On the turmoils and toils that forged freedom for the Scottish Spirit
Article by Garth Duncan.
When I asked Garth Duncan to write the Cover Article for our Sons of Scotland issue, he gladly accepted. It would be easy to write about the usual elements of Scotland's culture, history, and about her swords. But tried as he might, each attempt refused to take form like steel resisting a smith's blows. But finally one night, when he pondered what the Spirit of Scotland was about, the revelation seized him like a fist - a voice of history refusing to be silenced. It gripped him with so much passion that tears fell upon each page has he wrote.
When he read it to me several nights later, I could not help but fight back my own tears amid a sea of rememberance of Scotland's long dead sons and daughters.
We must never forget that the price of freedom that they paid. Its cost is so great it has costed many lives, even today. We must never - ever - forget.
And with that said, as Editor of SFMO I am proud to present to you Garth Duncan's article.
- Adrian Ko
The sight of a beautiful sword gives my soul a kind of enthusiastically innocent strength - the symbol of an ancient covenant that if I am vigilant, I and my children will be free.
A symbol of the very real, dirty, sweaty struggle - not just in the past, but now.
Scotland who defended her independence by sword for millenia was humiliated in the night by her own sworn servants. And in 1707, politicians sold for guineas what Scotland's sons and daughters had preserved for thousands of years with their fortunes, their blood and the lives of heroes - all lost in a moment by a greedy few.
Does this sound familiar?
These lessons are not for lamenting over in armchairs, tearfuly toasting our noble dead. This is a live continuing history which we are part of.
What will you tell the heroes when at long last you meet and they ask, "Oh! You did toast us and march in parades, how thoughtful! But what did you do with the gift we gave you? What safety or trinkets did you trade for your legacy of freedom? How many scoundrels did you put out of office, and did you foster liberty for the next generation?"
Don't laugh, for as sure as you are reading this, we will all one day owe an accounting.
The sword makes apologies to no-one for its gleaming romantic images of chivalry, honor and self-imposed responsibility. But today, so many frightened and weak-minded souls laugh at the romantic ideas of freedom, honor and sovereign responsibility. Laugh all you want and perhaps you won't notice the broken chains of slavery being mended.
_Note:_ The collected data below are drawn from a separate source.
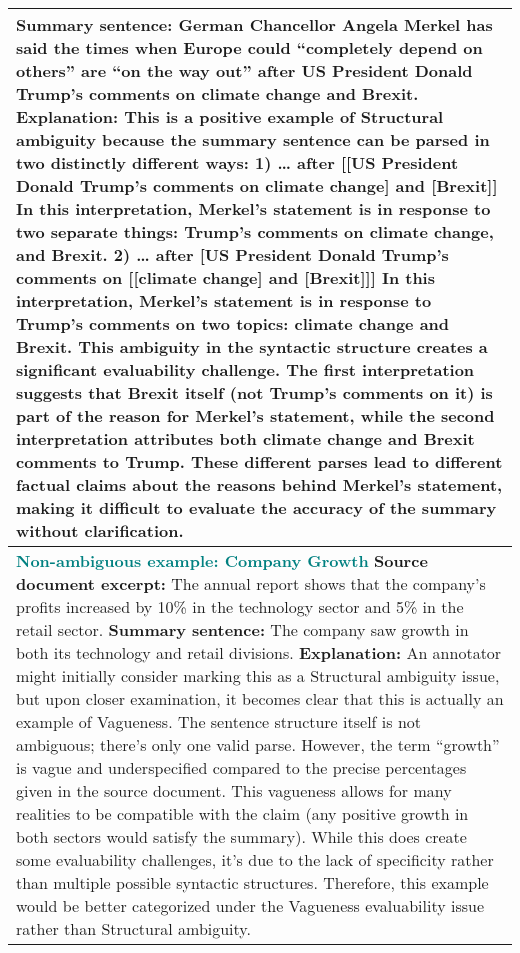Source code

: \begin{table*}
\begin{tabular}{@{}p{14cm}@{}}
\newline
\textbf{Summary sentence:}
German Chancellor Angela Merkel has said the times when Europe could “completely depend on others” are “on the way out” after US President Donald Trump’s comments on climate change and Brexit.
\newline
\textbf{Explanation:}
This is a positive example of Structural ambiguity because the summary sentence can be parsed in two distinctly different ways: 1) … after [[US President Donald Trump’s comments on climate change] and [Brexit]] In this interpretation, Merkel’s statement is in response to two separate things: Trump’s comments on climate change, and Brexit. 2) … after [US President Donald Trump’s comments on [[climate change] and [Brexit]]] In this interpretation, Merkel’s statement is in response to Trump’s comments on two topics: climate change and Brexit. This ambiguity in the syntactic structure creates a significant evaluability challenge. The first interpretation suggests that Brexit itself (not Trump’s comments on it) is part of the reason for Merkel’s statement, while the second interpretation attributes both climate change and Brexit comments to Trump. These different parses lead to different factual claims about the reasons behind Merkel’s statement, making it difficult to evaluate the accuracy of the summary without clarification.
\\
\midrule
\textbf{\textcolor{teal}{Non-ambiguous example: Company Growth}}
\newline
\textbf{Source document excerpt:}
The annual report shows that the company’s profits increased by 10\% in the technology sector and 5\% in the retail sector.
\newline
\textbf{Summary sentence:}
The company saw growth in both its technology and retail divisions.
\newline
\textbf{Explanation:}
An annotator might initially consider marking this as a Structural ambiguity issue, but upon closer examination, it becomes clear that this is actually an example of Vagueness. The sentence structure itself is not ambiguous; there’s only one valid parse. However, the term “growth” is vague and underspecified compared to the precise percentages given in the source document. This vagueness allows for many realities to be compatible with the claim (any positive growth in both sectors would satisfy the summary). While this does create some evaluability challenges, it’s due to the lack of specificity rather than multiple possible syntactic structures. Therefore, this example would be better categorized under the Vagueness evaluability issue rather than Structural ambiguity.

\end{tabular}
\end{table*}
The Parliament in London since 1707 has used ridicule and humiliation to keep its servants. Every year that there was a vote for home rule, London would start laughing at the Scots for thinking that they could possibly be responsible for themselves. This laughter masked a terrified bunch who have, for generations benefited from the industrious Scots.
Unfortunatley, the honest Scot - who hates more than anything to be laughed at - would start laughing along with London as to not want to be the brunt of yet another joke and thus lose heart, and sheathe the ancient sword and give up again the romantic idea of independence.
Until last year.
Who knows what brought the Scots together to ignore the leers - possibly just a simple reminder from a dead hero in the form of a Hollywood actor?
Whatever it was, it prompted the Scotland's Sons and Daughters to unsheath that beautiful shining thing and the sight of it made the liars quiet - not just quiet but they returned a few things which they had borrowed:
- The Stone of Destiny - a Scottish treasure without upon which even today in Britain no true king or queen can be made.)
- Scotland's Parliament and Sovereignty .
Not everything has been restored, and Scotland truly has a task ahead and no-one to blame, but it shows the power of the cry of freedom if it is louder than those who scoff at romantic ideas.
And for those who haven't gotten it yet, I'm not just talking about Scotland.
I am at present living in the People's Republic of Santa Cruz, but I take my sword out almost every day.